---------- Data for analysis ----------
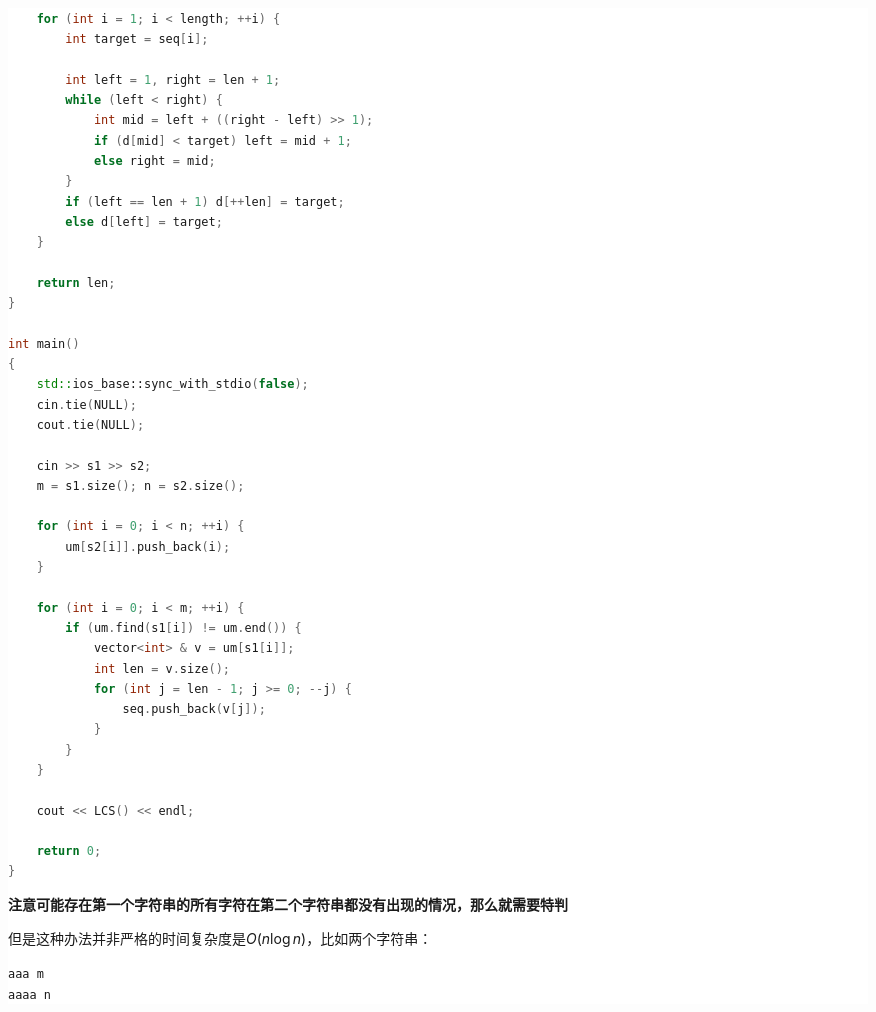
 ```c++
	for (int i = 1; i < length; ++i) {
		int target = seq[i];

		int left = 1, right = len + 1;
		while (left < right) {
			int mid = left + ((right - left) >> 1);
			if (d[mid] < target) left = mid + 1;
			else right = mid;
		}
		if (left == len + 1) d[++len] = target;
		else d[left] = target;
	}

	return len;
}

int main()
{
	std::ios_base::sync_with_stdio(false);
	cin.tie(NULL);
	cout.tie(NULL);

	cin >> s1 >> s2;
	m = s1.size(); n = s2.size();

	for (int i = 0; i < n; ++i) {
		um[s2[i]].push_back(i);
	}

	for (int i = 0; i < m; ++i) {
		if (um.find(s1[i]) != um.end()) {
			vector<int> & v = um[s1[i]];
			int len = v.size();
			for (int j = len - 1; j >= 0; --j) {
				seq.push_back(v[j]);
			}
		}
	}

	cout << LCS() << endl;

	return 0;
}
```

**注意可能存在第一个字符串的所有字符在第二个字符串都没有出现的情况，那么就需要特判**

但是这种办法并非严格的时间复杂度是$O(n \log n)$，比如两个字符串：

```
aaa m
aaaa n
```
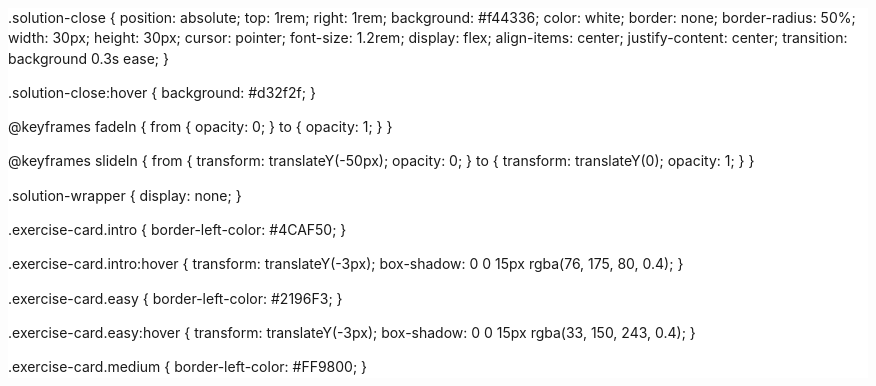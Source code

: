 .solution-close {
    position: absolute;
    top: 1rem;
    right: 1rem;
    background: #f44336;
    color: white;
    border: none;
    border-radius: 50%;
    width: 30px;
    height: 30px;
    cursor: pointer;
    font-size: 1.2rem;
    display: flex;
    align-items: center;
    justify-content: center;
    transition: background 0.3s ease;
}

.solution-close:hover {
    background: #d32f2f;
}

@keyframes fadeIn {
    from { opacity: 0; }
    to { opacity: 1; }
}

@keyframes slideIn {
    from { transform: translateY(-50px); opacity: 0; }
    to { transform: translateY(0); opacity: 1; }
}

.solution-wrapper {
    display: none;
}

.exercise-card.intro {
    border-left-color: #4CAF50;
}

.exercise-card.intro:hover {
    transform: translateY(-3px);
    box-shadow: 0 0 15px rgba(76, 175, 80, 0.4);
}

.exercise-card.easy {
    border-left-color: #2196F3;
}

.exercise-card.easy:hover {
    transform: translateY(-3px);
    box-shadow: 0 0 15px rgba(33, 150, 243, 0.4);
}

.exercise-card.medium {
    border-left-color: #FF9800;
}
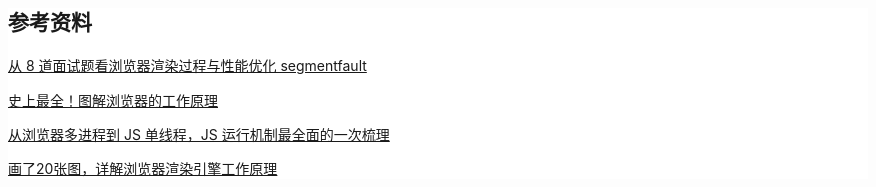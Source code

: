## 参考资料

[从 8 道面试题看浏览器渲染过程与性能优化 segmentfault](https://segmentfault.com/a/1190000021517583)

[史上最全！图解浏览器的工作原理](https://www.infoq.cn/article/CS9-WZQlNR5h05HHDo1b)

[从浏览器多进程到 JS 单线程，JS 运行机制最全面的一次梳理](https://juejin.im/post/5a6547d0f265da3e283a1df7)

[画了20张图，详解浏览器渲染引擎工作原理](https://juejin.cn/post/7018358245785862151)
----------
Problem —
Show every line of the data that includes the string "opacity".

Response to the exercise —
    from { opacity: 0; }
    to { opacity: 1; }
    from { transform: translateY(-50px); opacity: 0; }
    to { transform: translateY(0); opacity: 1; }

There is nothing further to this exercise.